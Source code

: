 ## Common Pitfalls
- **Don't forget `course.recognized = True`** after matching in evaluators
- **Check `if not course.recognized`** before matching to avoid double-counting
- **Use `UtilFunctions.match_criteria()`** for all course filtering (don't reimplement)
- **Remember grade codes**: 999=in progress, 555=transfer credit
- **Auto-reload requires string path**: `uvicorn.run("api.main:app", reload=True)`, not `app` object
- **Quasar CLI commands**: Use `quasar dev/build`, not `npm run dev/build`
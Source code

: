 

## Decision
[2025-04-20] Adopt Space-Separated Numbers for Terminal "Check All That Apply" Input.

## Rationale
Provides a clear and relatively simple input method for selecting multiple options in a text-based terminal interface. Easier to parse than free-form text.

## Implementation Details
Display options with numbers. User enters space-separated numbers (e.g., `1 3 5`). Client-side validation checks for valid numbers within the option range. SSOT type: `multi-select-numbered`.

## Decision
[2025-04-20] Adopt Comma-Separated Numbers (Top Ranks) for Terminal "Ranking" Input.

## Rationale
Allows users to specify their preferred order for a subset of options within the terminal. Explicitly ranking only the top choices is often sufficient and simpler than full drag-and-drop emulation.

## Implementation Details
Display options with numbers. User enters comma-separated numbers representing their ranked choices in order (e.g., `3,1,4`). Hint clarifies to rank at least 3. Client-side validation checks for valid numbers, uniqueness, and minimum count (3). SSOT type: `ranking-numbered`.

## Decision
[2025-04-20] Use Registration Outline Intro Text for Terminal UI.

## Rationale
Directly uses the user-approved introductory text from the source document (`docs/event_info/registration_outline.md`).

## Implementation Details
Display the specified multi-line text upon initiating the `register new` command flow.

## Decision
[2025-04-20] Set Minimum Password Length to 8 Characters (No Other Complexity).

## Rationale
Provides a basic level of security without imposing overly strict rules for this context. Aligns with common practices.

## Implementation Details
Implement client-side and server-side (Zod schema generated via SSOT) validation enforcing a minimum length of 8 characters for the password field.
================================
Problem details:
Please return the lines above that run from the line containing "Display the specified" to the line containing "Provides a basic", inclusive, exactly and with no other lines.

Answer to the problem:
Display the specified multi-line text upon initiating the `register new` command flow.

## Decision
[2025-04-20] Set Minimum Password Length to 8 Characters (No Other Complexity).

## Rationale
Provides a basic level of security without imposing overly strict rules for this context. Aligns with common practices.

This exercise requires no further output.